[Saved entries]

=====

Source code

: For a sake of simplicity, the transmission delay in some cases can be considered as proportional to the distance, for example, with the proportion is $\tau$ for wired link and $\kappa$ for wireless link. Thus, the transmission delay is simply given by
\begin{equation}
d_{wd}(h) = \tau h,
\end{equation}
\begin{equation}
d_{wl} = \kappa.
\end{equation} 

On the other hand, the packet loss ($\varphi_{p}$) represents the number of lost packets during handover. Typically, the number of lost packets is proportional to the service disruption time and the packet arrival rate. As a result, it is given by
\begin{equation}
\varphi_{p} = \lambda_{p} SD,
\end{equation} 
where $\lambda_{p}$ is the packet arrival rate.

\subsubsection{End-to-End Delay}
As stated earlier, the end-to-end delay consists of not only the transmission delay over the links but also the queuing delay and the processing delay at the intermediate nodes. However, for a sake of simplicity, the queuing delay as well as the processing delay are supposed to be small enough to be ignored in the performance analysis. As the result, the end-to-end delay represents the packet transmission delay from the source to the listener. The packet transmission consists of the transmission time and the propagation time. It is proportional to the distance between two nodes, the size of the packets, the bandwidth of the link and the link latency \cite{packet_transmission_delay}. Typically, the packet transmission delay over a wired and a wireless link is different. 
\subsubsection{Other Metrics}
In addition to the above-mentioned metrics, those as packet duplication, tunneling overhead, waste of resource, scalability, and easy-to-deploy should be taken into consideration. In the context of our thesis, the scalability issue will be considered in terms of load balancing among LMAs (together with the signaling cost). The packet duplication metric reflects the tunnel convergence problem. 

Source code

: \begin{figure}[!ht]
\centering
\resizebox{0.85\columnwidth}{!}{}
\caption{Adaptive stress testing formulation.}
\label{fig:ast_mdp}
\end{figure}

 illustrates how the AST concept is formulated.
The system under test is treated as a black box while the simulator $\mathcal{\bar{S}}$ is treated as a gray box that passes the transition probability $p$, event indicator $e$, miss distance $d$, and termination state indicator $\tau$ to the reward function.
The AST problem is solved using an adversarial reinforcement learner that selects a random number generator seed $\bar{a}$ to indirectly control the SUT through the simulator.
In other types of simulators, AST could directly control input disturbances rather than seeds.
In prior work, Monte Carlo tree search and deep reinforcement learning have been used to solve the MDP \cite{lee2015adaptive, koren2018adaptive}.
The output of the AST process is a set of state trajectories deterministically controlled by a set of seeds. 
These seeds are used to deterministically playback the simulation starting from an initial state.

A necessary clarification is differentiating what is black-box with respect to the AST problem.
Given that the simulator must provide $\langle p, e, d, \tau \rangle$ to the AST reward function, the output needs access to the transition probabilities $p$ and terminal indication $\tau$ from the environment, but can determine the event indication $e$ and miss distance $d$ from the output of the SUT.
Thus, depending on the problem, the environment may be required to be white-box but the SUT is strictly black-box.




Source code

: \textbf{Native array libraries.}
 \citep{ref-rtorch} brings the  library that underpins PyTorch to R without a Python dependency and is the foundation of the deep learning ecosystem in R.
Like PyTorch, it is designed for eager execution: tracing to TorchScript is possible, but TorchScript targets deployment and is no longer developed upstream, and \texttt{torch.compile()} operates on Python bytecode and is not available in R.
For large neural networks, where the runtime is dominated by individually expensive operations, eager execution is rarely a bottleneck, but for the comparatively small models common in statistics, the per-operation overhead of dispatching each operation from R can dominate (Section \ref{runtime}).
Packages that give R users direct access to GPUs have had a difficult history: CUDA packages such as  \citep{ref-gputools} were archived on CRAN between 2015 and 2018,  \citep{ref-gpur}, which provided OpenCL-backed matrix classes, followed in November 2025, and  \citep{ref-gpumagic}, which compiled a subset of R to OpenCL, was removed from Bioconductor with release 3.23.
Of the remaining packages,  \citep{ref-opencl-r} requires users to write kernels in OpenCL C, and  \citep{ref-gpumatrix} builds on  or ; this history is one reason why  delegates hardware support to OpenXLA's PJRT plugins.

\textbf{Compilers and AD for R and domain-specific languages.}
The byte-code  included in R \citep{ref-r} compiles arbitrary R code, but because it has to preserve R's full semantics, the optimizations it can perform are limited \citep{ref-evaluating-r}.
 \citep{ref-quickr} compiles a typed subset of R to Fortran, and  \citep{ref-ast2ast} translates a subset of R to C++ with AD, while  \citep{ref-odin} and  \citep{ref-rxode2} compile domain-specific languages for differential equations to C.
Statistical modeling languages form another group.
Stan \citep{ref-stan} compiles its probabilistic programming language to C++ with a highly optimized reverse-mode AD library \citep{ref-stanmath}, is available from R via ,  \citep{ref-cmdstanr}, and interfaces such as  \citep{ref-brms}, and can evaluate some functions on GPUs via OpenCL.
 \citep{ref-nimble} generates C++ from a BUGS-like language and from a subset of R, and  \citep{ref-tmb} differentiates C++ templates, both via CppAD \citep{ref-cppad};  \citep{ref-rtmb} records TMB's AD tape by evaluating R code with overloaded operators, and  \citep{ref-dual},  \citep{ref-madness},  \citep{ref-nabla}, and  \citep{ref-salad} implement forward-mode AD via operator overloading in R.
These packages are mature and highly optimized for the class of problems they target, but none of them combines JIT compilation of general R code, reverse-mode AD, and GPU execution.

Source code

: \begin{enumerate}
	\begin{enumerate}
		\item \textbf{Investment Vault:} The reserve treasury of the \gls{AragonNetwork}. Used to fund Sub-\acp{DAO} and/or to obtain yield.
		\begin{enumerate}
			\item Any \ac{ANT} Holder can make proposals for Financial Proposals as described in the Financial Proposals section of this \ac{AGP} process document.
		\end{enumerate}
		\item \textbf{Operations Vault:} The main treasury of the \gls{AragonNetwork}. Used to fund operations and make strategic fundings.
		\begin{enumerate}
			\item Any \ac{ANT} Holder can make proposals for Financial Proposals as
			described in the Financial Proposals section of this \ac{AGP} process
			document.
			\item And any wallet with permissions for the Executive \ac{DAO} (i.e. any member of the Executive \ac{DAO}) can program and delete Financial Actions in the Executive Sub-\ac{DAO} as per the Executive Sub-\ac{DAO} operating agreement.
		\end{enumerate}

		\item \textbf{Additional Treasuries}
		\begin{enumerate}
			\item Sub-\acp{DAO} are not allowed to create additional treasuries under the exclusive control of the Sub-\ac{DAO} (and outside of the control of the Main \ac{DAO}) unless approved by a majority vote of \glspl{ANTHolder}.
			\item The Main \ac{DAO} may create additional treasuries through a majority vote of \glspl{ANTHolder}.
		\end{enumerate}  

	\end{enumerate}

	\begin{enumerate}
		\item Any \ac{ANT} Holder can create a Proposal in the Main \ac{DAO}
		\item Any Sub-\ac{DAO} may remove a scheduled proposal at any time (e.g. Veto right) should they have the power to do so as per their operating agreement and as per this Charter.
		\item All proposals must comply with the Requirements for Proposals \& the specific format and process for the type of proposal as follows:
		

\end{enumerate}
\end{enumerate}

=====

_Work order_
Among the lines above, find those with the string "seeds" and copy them.

_Task output_
In other types of simulators, AST could directly control input disturbances rather than seeds.
The output of the AST process is a set of state trajectories deterministically controlled by a set of seeds. 
These seeds are used to deterministically playback the simulation starting from an initial state.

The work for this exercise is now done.